Origen

While the Gospel of Luke’s portrayal of a questioning Jesus has largely been ignored by many (most) contemporary scholars, Origen at least recognized the fact that interrogation was part of Jesus’ pedagogy. Commenting on the young Jesus’ presence in the Temple in the Gospel of Luke (2:41-52), Origen explains:

Because he was a small child, he is found ‘in the midst of teachers,’ sanctifying and instructing them. Because he was a small child, he is found ‘in their midst,’ not teaching them but ‘asking questions.’ He did this because it is appropriate to his age, to teach us what benefits boys, even if they are wise and learned. They should rather hear their teachers than want to teach them and not show off with a display of knowledge. He interrogated the teachers not to learn anything but to teach them by his questions. From one fountain of doctrine, there flow both wise questions and answers. It is part of the same wisdom to know what you should ask and what you should answer. It was right for the Savior first to become a master of learned interrogation. Later he would answer questions according to God’s reason and Word. (Homilies on the Gospel of Luke 19.6)

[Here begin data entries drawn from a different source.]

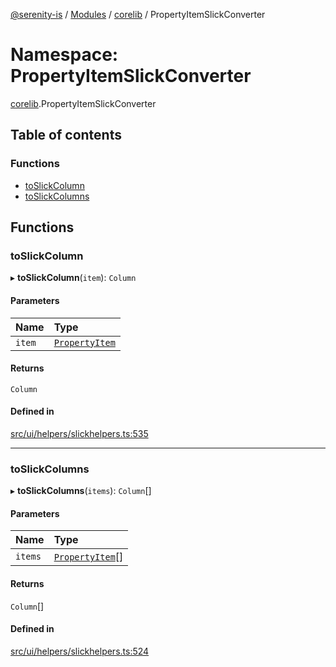 [@serenity-is](../README.md) / [Modules](../modules.md) / [corelib](corelib.md) / PropertyItemSlickConverter

# Namespace: PropertyItemSlickConverter

[corelib](corelib.md).PropertyItemSlickConverter

## Table of contents

### Functions

- [toSlickColumn](corelib.PropertyItemSlickConverter.md#toslickcolumn)
- [toSlickColumns](corelib.PropertyItemSlickConverter.md#toslickcolumns)

## Functions

### toSlickColumn

▸ **toSlickColumn**(`item`): `Column`

#### Parameters

| Name | Type |
| :------ | :------ |
| `item` | [`PropertyItem`](../interfaces/corelib_q.PropertyItem.md) |

#### Returns

`Column`

#### Defined in

[src/ui/helpers/slickhelpers.ts:535](https://github.com/serenity-is/serenity/blob/master/packages/corelib/src/ui/helpers/slickhelpers.ts#L535)

___

### toSlickColumns

▸ **toSlickColumns**(`items`): `Column`[]

#### Parameters

| Name | Type |
| :------ | :------ |
| `items` | [`PropertyItem`](../interfaces/corelib_q.PropertyItem.md)[] |

#### Returns

`Column`[]

#### Defined in

[src/ui/helpers/slickhelpers.ts:524](https://github.com/serenity-is/serenity/blob/master/packages/corelib/src/ui/helpers/slickhelpers.ts#L524)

Though unlike most contemporary exegetes Origen recognizes Jesus as a questioner, he makes the same mistake of disregarding Jesus’ questions as thinly veiled propositions (“He interrogated the teachers not to learn anything but to teach them by his questions…”). This is unfortunate, for—as Douglas Estes notes—when we read the questions of Jesus as questions, we begin to become less concerned with what they are saying and begin to notice instead what they are asking.